Benchmark Discussion

It wouldn't be fair to compare a parser that creates an object tree from data (Gson) to a parser that just marks the index of the elements found in the data without a discussion of what is being compared.

Parsing a file inside a running application usually requires the following steps:

First the data is loaded either from disk or from the network. Second, the data is decoded, for instance from UTF-8 to UTF-16. Third, the data is parsed. Fourth, the data is processed.

In order to measure just the raw parser speed I preloaded the files to be parsed into memory; the benchmarked code did not process the data in any way. While this does benchmark just the raw parsing speeds, the performance difference does not translate one to one into increased performance in a running application. Here is why:

A streaming parser is often able to start parsing the incoming data before all of the data is loaded into memory. My JSON parser cannot do that the way it is implemented now. That means that even though it is faster in raw parsing benchmarks, in a real-life running application where my parser would have to wait for the data to load, it may not be as fast in total. This is illustrated in the diagram below:

You could probably modify my parser to be able to parse data as it is being loaded, in order to speed up the total parsing time. But that would probably decrease raw parser performance a bit. The total speed might still be better though.

Furthermore, by preloading the data into memory before running the benchmarks, I also skip the data-decoding step. Data decoding from UTF-8 to UTF-16 is not free. In a real life application you could not get around this step. Each file to parse would have to be decoded. This is the same for all parsers though. A streaming parser may be able to decode the data as it is read. An index overlay parser would be able to decode while reading the data into a buffer too.

VTD-XML and Jackson (another JSON parser) uses another technique. They do not decode the raw data at all. Instead they tokenize directly on the raw data, consuming whatever format that data is in (ASCII, UTF-8 etc.). That saves a costly decoding step, at the price of a more complex tokenizer.

In general the only way to really know which parser will be fastest in your application is to benchmark all of them on the real job you have to do with the data you need to parse.

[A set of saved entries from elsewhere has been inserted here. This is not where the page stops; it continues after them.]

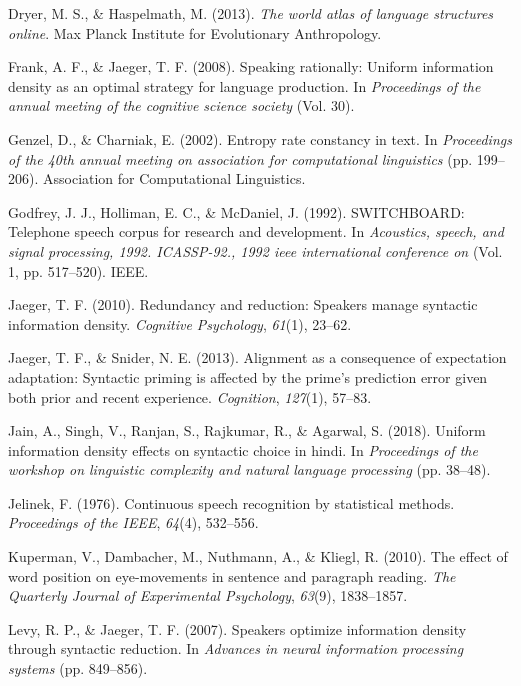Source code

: \documentclass[10pt, letterpaper]{article}
\begin{document}
\leavevmode\hypertarget{ref-dryer2013}{}%
Dryer, M. S., \& Haspelmath, M. (2013). \emph{The world atlas of
language structures online}. Max Planck Institute for Evolutionary
Anthropology.

\leavevmode\hypertarget{ref-frank2008}{}%
Frank, A. F., \& Jaeger, T. F. (2008). Speaking rationally: Uniform
information density as an optimal strategy for language production. In
\emph{Proceedings of the annual meeting of the cognitive science
society} (Vol. 30).

\leavevmode\hypertarget{ref-genzel2002}{}%
Genzel, D., \& Charniak, E. (2002). Entropy rate constancy in text. In
\emph{Proceedings of the 40th annual meeting on association for
computational linguistics} (pp. 199--206). Association for Computational
Linguistics.

\leavevmode\hypertarget{ref-godfrey1992}{}%
Godfrey, J. J., Holliman, E. C., \& McDaniel, J. (1992). SWITCHBOARD:
Telephone speech corpus for research and development. In
\emph{Acoustics, speech, and signal processing, 1992. ICASSP-92., 1992
ieee international conference on} (Vol. 1, pp. 517--520). IEEE.

\leavevmode\hypertarget{ref-jaeger2010}{}%
Jaeger, T. F. (2010). Redundancy and reduction: Speakers manage
syntactic information density. \emph{Cognitive Psychology},
\emph{61}(1), 23--62.

\leavevmode\hypertarget{ref-jaeger2013}{}%
Jaeger, T. F., \& Snider, N. E. (2013). Alignment as a consequence of
expectation adaptation: Syntactic priming is affected by the prime's
prediction error given both prior and recent experience.
\emph{Cognition}, \emph{127}(1), 57--83.

\leavevmode\hypertarget{ref-jain2018}{}%
Jain, A., Singh, V., Ranjan, S., Rajkumar, R., \& Agarwal, S. (2018).
Uniform information density effects on syntactic choice in hindi. In
\emph{Proceedings of the workshop on linguistic complexity and natural
language processing} (pp. 38--48).

\leavevmode\hypertarget{ref-jelinek1976}{}%
Jelinek, F. (1976). Continuous speech recognition by statistical
methods. \emph{Proceedings of the IEEE}, \emph{64}(4), 532--556.

\leavevmode\hypertarget{ref-kuperman2010}{}%
Kuperman, V., Dambacher, M., Nuthmann, A., \& Kliegl, R. (2010). The
effect of word position on eye-movements in sentence and paragraph
reading. \emph{The Quarterly Journal of Experimental Psychology},
\emph{63}(9), 1838--1857.

\leavevmode\hypertarget{ref-levy2007}{}%
Levy, R. P., \& Jaeger, T. F. (2007). Speakers optimize information
density through syntactic reduction. In \emph{Advances in neural
information processing systems} (pp. 849--856).
\end{document}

Discussion of Index Overlay Parsers in General

One argument I have heard against index overlay parsers is that to be able to point into the original data rather than extract it into an object tree, it is necessary to keep all of the data in memory while parsing it. This can produce a memory-hit when processing big files.

In general the argument is that a streaming parser (like SAX or StAX) can parse huge files without ever having the whole file in memory. However this is only true if the data in the file can be parsed and processed in smaller chunks, where each chunk can be parsed and processed independently from other chunks. For instance, a big XML file contains a list of elements, each of which can be parsed and processed individually (like a list of log records). But, if your data can be parsed separately in independent chunks, you can implement an index overlay parser that is capable of that as well.

If the file cannot be parsed in independent chunks you will nonetheless need to extract the necessary information into some structure which can be accessed by the code processing later chunks. But if you can do that with a streaming parser, you can also do it with an index overlay parser.

Parsers that create object trees from input data often consume much larger amounts of memory with the object tree than the original data size. This is due to the memory overhead associated with an object instance, plus extra data needed to keep references between objects.

Additionally since all data needs to be in memory at one time, you need to allocate a data buffer ahead of parsing that is big enough to hold all the data. But what if you don't know how big the files are when you start parsing them?

Imagine you have a web application (or web service, or other server application) where the users can upload files. You may not know how big the files are, so how can you allocate a suitable buffer for them before the parsing starts? Well, for security reasons you should always have a maximum allowed file size. Otherwise users may be able to crash your system by uploading very large files. Or they may even write a program that pretends to be a browser uploading a file, and have that program never stop sending data to your server. You can allocate a buffer fitting the maximum allowed file size. That way your buffer will not run out of space for valid files. If it does run out of space, your user has uploaded an excessively large file anyway.

About the Author

Jakob Jenkov is an entrepreneur, writer and software developer currently located in Barcelona, Spain. Jakob learned Java in 1997, and has worked with Java professionally since 1999. He is currently focused on the concept of efficiency across a variety of domains (software, processes, businesses etc.). He holds a master of science in IT from the IT University in Copenhagen. You can read more about his work on his website.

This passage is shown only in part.